The Inquiring Mind stocked everything pertaining to “witchcraft lite,” as Fiji called it. She carried very little of what she thought of as the heavy-duty stuff, because there was very little local market for such things. She’d never met another real witch besides her great-aunt Mildred Loeffler, who had owned the cottage before her. Aunt Mildred had been a widow, obliged to support herself, and she’d done okay with selling herbal medicines out her back door and occasionally casting a spell or two for a few people. She had also been an excellent cook and had had a sporadic business as a caterer.

Fiji was thinking about Aunt Mildred that morning while she worked. She’d been a little rattled when Joe and Chuy admitted they saw Aunt Mildred around Midnight, all these years after her death. Fiji had to wonder what that meant in terms of Aunt Mildred’s soul. Did she dare to ask Joe or Chuy if Aunt Mildred was roaming the earth because she wasn’t fit for paradise? Did she herself even believe there was a heaven, or Hell?

On the whole, Fiji thought she did.

As she turned over the soil in the vegetable bed, Fiji wondered about the soul destination of Tabby Ann Masterson, the first suicide. Catholicism had always given suicide a really bad rap. For all Fiji knew, it was a counted a terrible sin in any religion. But how could you find out for sure? You couldn’t. What if you were in terrible pain and there was no hope for recovery? Would she ask someone to help her depart this earth? She chewed around the edges of that dilemma for a few minutes before abandoning the train of thought. No point wondering about something you can’t know, Fiji figured. At least Tabby Ann won’t pee on my porch again.

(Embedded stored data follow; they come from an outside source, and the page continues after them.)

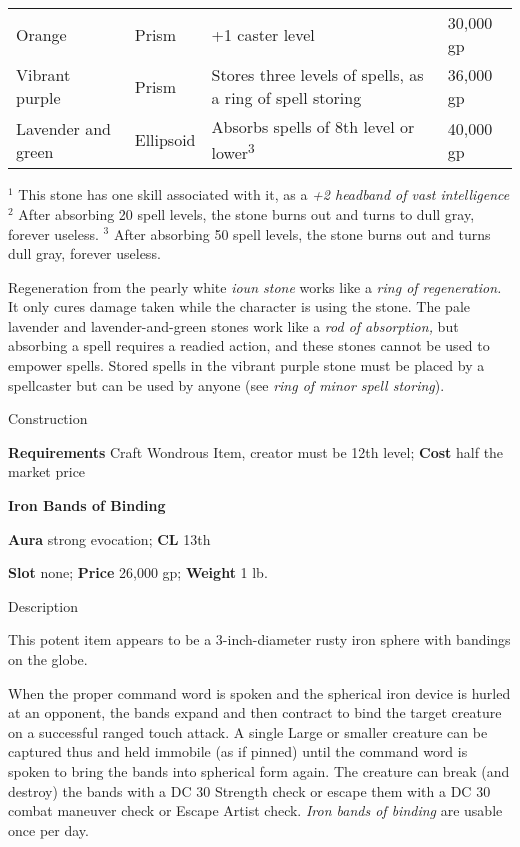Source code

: \begin{figure*}[]
\begin{tabular}{llll}
Orange             & Prism          & +1 caster level                                                              & 30,000 gp             \\
Vibrant purple     & Prism          & Stores three levels of spells, as a ring of spell storing                    & 36,000 gp             \\
Lavender and green & Ellipsoid      & Absorbs spells of 8th level or lower\textsuperscript{3}                      & 40,000 gp             \\
\end{tabular}
\(^{1}\) This stone has one skill associated with it, as a \emph{+2 headband of vast intelligence}
\(^{2}\) After absorbing 20 spell levels, the stone burns out and turns to dull gray, forever useless.
\(^{3}\) After absorbing 50 spell levels, the stone burns out and turns dull gray, forever useless.
\end{figure*}

				
Regeneration from the pearly white \textit{ioun stone} works like a \textit{ring of regeneration.} It only cures damage taken while the character is using the stone. The pale lavender and lavender-and-green stones work like a \textit{rod of absorption,} but absorbing a spell requires a readied action, and these stones cannot be used to empower spells. Stored spells in the vibrant purple stone must be placed by a spellcaster but can be used by anyone (see \textit{ring of minor spell storing}). 
				
Construction
				
\textbf{Requirements} Craft Wondrous Item, creator must be 12th level;\textbf{ Cost }half the market price
				
\textbf{Iron Bands of Binding}
				
\textbf{Aura} strong evocation;\textbf{ CL }13th
				
\textbf{Slot} none; \textbf{Price} 26,000 gp; \textbf{Weight} 1 lb.
				
Description
				
This potent item appears to be a 3-inch-diameter rusty iron sphere with bandings on the globe.
				
When the proper command word is spoken and the spherical iron device is hurled at an opponent, the bands expand and then contract to bind the target creature on a successful ranged touch attack. A single Large or smaller creature can be captured thus and held immobile (as if pinned) until the command word is spoken to bring the bands into spherical form again. The creature can break (and destroy) the bands with a DC 30 Strength check or escape them with a DC 30 combat maneuver check or Escape Artist check. \textit{Iron bands of binding} are usable once per day. 
				
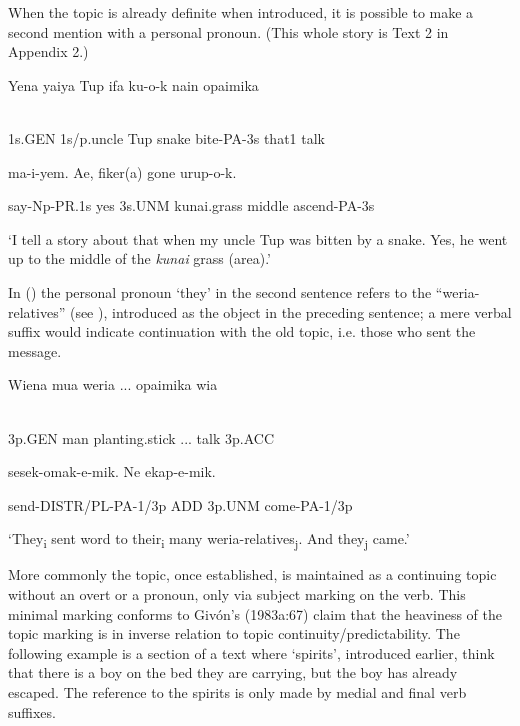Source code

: When the topic is already definite when introduced, it is possible to make a second mention with a personal pronoun. (This whole story is Text 2 in Appendix 2.) 

\ea%
\label{ex:x1919}
\gll Yena  yaiya  Tup  ifa  ku-o-k  nain  opaimika  \\
      \\
\glt
\z

1s.GEN  1s/p.uncle  Tup  snake  bite-PA-3s  that1  talk  

ma-i-yem.  Ae,    fiker(a)  gone  urup-o-k.

say-Np-PR.1s  yes  3s.UNM  kunai.grass  middle  ascend-PA-3s

`I tell a story about that when my uncle Tup was bitten by a snake. Yes, he went up to the middle of the \textit{kunai} grass (area).'

In () the personal pronoun   `they' in the second sentence refers to the ``weria-relatives'' (see ), introduced as the object in the preceding sentence; a mere verbal suffix would indicate continuation with the old topic, i.e. those who sent the message. 

\ea%
\label{ex:x1868}
\gll Wiena  mua  weria  ...  opaimika  wia  \\
      \\
\glt
\z

3p.GEN  man  planting.stick  ...  talk  3p.ACC

sesek-omak-e-mik.  Ne    ekap-e-mik.

send-DISTR/PL-PA-1/3p  ADD  3p.UNM  come-PA-1/3p

`They\textsubscript{i} sent word to their\textsubscript{i} many weria-relatives\textsubscript{j}. And they\textsubscript{j} came.' 

More commonly the topic, once established, is maintained as a continuing topic without an overt  or a pronoun, only via subject marking on the verb. This minimal marking conforms to Giv\'on's (1983a:67) claim that the heaviness of the topic marking is in inverse relation to topic continuity/predictability. The following example is a section of a text where  `spirits', introduced earlier, think that there is a boy on the bed they are carrying, but the boy has already escaped. The reference to the spirits is only made by medial and final verb suffixes.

Though it might be fall in most of America, in Texas it was still summer, though the nights and mornings were cooler. Fiji was grateful for the early-morning temperature. Mr. Snuggly came to sit with her. He liked to watch her work, especially when she was working in the sun. Mr. Snuggly had caught a mouse the day before, and he couldn’t stop preening himself.

“Don’t tell me about that mouse again,” Fiji said.

The cat shot her an injured look.

“And don’t give me the look, either,” she said. “You’d think it was a lion, the way you go on about it.”

Mr. Snuggly said, “Fine. Next time I’ll let it chew on your bread.” He stalked off, tail upright and stiff, and located a sunny spot on the other side of her garden.

“What’s up with the cat?” Bobo Winthrop said. She’d heard his footsteps, so she wasn’t startled, but she kept her face down. She knew she had a habit of smiling too much when Bobo was around.

“Oh, he’s pissed off because I’m tired of listening to his story about killing the mouse,” Fiji said, pulling another weed and tossing it into her bucket. “I might be willing to hear about it again, if he hadn’t put the corpse in my shoe.”

Bobo laughed. He did it well, because it was natural for him. In the past few months she hadn’t seen him laugh enough. He’d been running; he was wearing an ancient sleeveless sweatshirt and even more ancient gym shorts. And he was sweating, though the air was pleasantly cool.

“Pull up a chair and tell me what you know,” Fiji suggested. She sat back on her haunches. Instead of getting a stadium chair from the porch, Bobo folded down onto the ground to sit with her. She sighed inwardly. Bobo was flexible and fit, the right weight for his height, though he was years older than her. “How old are you?” she asked abruptly, giving in to gravity and settling on the ground, too.